Source texts of formatted documents:

______

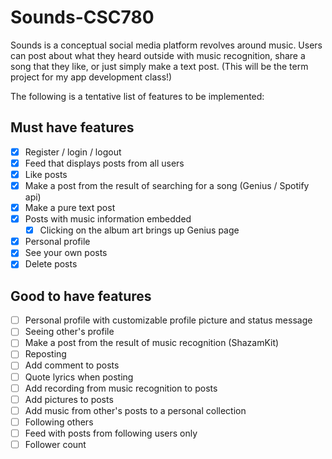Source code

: # Sounds-CSC780
Sounds is a conceptual social media platform revolves around music. Users can post about what they heard outside with music recognition, share a song that they like, or just simply make a text post. (This will be the term project for my app development class!)

The following is a tentative list of features to be implemented:

## Must have features
- [x] Register / login / logout
- [x] Feed that displays posts from all users
- [x] Like posts
- [x] Make a post from the result of searching for a song (Genius / Spotify api)
- [x] Make a pure text post
- [x] Posts with music information embedded
    - [x] Clicking on the album art brings up Genius page
- [x] Personal profile
- [x] See your own posts
- [x] Delete posts

## Good to have features
- [ ] Personal profile with customizable profile picture and status message
- [ ] Seeing other's profile
- [ ] Make a post from the result of music recognition (ShazamKit)
- [ ] Reposting
- [ ] Add comment to posts
- [ ] Quote lyrics when posting
- [ ] Add recording from music recognition to posts
- [ ] Add pictures to posts
- [ ] Add music from other's posts to a personal collection
- [ ] Following others
- [ ] Feed with posts from following users only
- [ ] Follower count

______

Return the lines from the line containing "- [x] Posts with music information embedded" to the end of the entries above, exactly as they appear and with no other output.

* [Response box]
- [x] Posts with music information embedded
    - [x] Clicking on the album art brings up Genius page
- [x] Personal profile
- [x] See your own posts
- [x] Delete posts

## Good to have features
- [ ] Personal profile with customizable profile picture and status message
- [ ] Seeing other's profile
- [ ] Make a post from the result of music recognition (ShazamKit)
- [ ] Reposting
- [ ] Add comment to posts
- [ ] Quote lyrics when posting
- [ ] Add recording from music recognition to posts
- [ ] Add pictures to posts
- [ ] Add music from other's posts to a personal collection
- [ ] Following others
- [ ] Feed with posts from following users only
- [ ] Follower count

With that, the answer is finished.